[Stored items]
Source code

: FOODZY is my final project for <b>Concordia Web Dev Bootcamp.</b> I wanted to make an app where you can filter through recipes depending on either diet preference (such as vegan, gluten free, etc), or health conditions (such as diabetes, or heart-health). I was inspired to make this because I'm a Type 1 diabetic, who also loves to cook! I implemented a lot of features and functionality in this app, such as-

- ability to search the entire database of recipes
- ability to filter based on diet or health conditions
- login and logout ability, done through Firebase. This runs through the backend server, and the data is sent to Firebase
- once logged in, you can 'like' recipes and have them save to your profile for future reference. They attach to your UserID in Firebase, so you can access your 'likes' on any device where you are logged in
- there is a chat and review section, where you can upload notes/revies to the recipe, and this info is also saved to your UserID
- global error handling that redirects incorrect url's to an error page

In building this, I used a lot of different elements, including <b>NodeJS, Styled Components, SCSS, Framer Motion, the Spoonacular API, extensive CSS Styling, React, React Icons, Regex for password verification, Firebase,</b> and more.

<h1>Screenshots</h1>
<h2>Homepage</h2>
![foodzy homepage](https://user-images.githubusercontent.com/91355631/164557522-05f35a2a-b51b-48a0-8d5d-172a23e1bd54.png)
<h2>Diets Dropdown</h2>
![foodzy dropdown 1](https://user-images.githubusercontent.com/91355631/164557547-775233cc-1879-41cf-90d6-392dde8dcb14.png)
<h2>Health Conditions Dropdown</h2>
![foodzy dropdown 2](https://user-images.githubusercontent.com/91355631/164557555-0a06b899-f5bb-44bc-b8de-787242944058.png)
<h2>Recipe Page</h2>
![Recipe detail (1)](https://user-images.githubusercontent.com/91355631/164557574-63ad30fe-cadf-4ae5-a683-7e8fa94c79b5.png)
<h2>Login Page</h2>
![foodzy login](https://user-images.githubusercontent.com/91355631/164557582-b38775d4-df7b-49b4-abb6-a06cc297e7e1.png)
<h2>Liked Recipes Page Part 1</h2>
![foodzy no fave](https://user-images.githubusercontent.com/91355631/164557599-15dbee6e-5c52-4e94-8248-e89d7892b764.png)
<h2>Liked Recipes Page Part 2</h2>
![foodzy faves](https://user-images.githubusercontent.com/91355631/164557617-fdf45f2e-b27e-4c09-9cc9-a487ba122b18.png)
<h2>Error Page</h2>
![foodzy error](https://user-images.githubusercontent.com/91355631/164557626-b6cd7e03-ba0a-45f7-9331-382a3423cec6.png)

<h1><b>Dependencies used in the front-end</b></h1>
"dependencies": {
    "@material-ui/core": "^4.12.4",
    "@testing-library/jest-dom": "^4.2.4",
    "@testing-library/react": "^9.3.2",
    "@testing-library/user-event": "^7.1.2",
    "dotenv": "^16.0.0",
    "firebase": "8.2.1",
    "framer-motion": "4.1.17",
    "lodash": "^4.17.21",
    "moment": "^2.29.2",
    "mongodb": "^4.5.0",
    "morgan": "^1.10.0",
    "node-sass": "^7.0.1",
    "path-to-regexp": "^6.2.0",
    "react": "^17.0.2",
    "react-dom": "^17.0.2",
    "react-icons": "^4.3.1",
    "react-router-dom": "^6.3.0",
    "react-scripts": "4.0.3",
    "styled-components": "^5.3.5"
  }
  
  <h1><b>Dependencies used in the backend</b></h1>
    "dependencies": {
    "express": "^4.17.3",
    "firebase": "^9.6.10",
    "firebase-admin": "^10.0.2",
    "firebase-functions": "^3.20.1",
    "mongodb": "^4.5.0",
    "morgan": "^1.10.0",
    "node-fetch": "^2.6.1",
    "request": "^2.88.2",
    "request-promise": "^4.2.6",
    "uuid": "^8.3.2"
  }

[Problem] In the entries above, find each line with "ability" and copy it.

[Exercise response]
- ability to search the entire database of recipes
- ability to filter based on diet or health conditions
- login and logout ability, done through Firebase. This runs through the backend server, and the data is sent to Firebase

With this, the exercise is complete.